WHAT TO WORK ON ▸
Could you find every line in the records below that contains the word "from" and copy it?
____ SUPPLIED MATERIAL
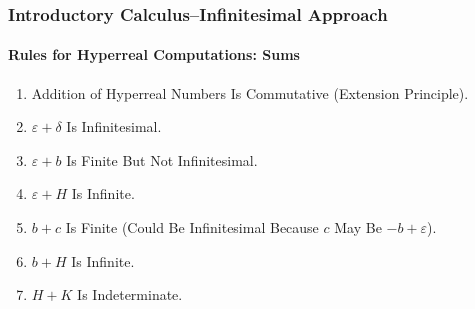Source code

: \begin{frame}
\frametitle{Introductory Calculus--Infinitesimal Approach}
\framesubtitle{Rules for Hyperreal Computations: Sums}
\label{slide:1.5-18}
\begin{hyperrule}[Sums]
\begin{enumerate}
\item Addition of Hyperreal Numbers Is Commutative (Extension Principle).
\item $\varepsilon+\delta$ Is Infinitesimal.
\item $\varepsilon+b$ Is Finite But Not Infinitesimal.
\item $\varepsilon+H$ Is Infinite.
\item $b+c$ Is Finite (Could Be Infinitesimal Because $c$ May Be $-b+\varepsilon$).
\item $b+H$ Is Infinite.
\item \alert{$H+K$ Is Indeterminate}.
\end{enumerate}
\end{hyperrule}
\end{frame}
________
____ SUPPLIED MATERIAL
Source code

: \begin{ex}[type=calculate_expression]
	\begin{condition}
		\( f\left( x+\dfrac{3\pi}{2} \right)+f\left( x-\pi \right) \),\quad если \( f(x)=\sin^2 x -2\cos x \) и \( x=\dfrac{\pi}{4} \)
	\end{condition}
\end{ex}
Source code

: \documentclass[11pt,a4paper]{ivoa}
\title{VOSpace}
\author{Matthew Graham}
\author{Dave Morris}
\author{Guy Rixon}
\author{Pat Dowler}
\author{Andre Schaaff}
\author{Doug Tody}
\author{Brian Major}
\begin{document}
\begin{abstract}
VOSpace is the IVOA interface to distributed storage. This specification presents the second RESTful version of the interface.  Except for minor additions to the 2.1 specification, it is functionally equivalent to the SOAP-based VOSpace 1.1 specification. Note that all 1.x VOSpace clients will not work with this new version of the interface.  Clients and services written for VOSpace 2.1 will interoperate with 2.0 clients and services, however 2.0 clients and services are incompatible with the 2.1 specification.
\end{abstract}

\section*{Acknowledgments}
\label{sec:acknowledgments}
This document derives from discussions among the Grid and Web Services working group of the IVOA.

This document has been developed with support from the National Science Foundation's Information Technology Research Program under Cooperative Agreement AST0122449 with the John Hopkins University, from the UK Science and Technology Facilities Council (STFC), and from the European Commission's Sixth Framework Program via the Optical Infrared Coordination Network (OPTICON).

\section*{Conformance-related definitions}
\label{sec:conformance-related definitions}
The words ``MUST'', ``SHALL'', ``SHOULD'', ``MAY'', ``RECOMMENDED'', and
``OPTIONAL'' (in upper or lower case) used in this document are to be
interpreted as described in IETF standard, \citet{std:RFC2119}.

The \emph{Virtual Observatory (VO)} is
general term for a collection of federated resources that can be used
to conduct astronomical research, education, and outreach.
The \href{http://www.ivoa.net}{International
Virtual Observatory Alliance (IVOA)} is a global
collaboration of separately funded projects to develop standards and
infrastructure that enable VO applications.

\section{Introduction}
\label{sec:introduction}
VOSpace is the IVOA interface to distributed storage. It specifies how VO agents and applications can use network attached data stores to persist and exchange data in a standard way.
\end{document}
________
____ SUPPLIED MATERIAL
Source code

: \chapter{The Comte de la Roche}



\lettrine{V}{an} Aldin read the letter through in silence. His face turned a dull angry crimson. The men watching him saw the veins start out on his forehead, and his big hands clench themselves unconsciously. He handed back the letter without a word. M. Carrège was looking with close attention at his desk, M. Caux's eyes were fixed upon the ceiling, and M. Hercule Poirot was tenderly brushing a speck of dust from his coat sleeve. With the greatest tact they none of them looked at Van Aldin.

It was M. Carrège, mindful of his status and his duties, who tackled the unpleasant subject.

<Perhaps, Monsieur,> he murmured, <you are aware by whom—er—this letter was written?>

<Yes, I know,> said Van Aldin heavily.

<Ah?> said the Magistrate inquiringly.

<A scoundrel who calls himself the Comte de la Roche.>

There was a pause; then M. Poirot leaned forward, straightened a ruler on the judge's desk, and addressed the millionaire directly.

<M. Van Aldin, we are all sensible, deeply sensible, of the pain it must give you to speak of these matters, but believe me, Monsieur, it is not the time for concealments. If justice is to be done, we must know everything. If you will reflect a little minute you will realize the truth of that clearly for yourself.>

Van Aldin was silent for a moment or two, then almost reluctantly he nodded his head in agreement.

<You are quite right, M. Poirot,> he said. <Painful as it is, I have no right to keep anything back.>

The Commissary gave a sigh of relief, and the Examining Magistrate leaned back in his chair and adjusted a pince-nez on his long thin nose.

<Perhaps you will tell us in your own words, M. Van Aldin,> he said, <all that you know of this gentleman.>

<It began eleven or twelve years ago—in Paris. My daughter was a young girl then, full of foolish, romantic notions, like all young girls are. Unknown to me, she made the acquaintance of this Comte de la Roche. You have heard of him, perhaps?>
________
RESULT FOR THIS TASK ▸
This document derives from discussions among the Grid and Web Services working group of the IVOA.
This document has been developed with support from the National Science Foundation's Information Technology Research Program under Cooperative Agreement AST0122449 with the John Hopkins University, from the UK Science and Technology Facilities Council (STFC), and from the European Commission's Sixth Framework Program via the Optical Infrared Coordination Network (OPTICON).
\lettrine{V}{an} Aldin read the letter through in silence. His face turned a dull angry crimson. The men watching him saw the veins start out on his forehead, and his big hands clench themselves unconsciously. He handed back the letter without a word. M. Carrège was looking with close attention at his desk, M. Caux's eyes were fixed upon the ceiling, and M. Hercule Poirot was tenderly brushing a speck of dust from his coat sleeve. With the greatest tact they none of them looked at Van Aldin.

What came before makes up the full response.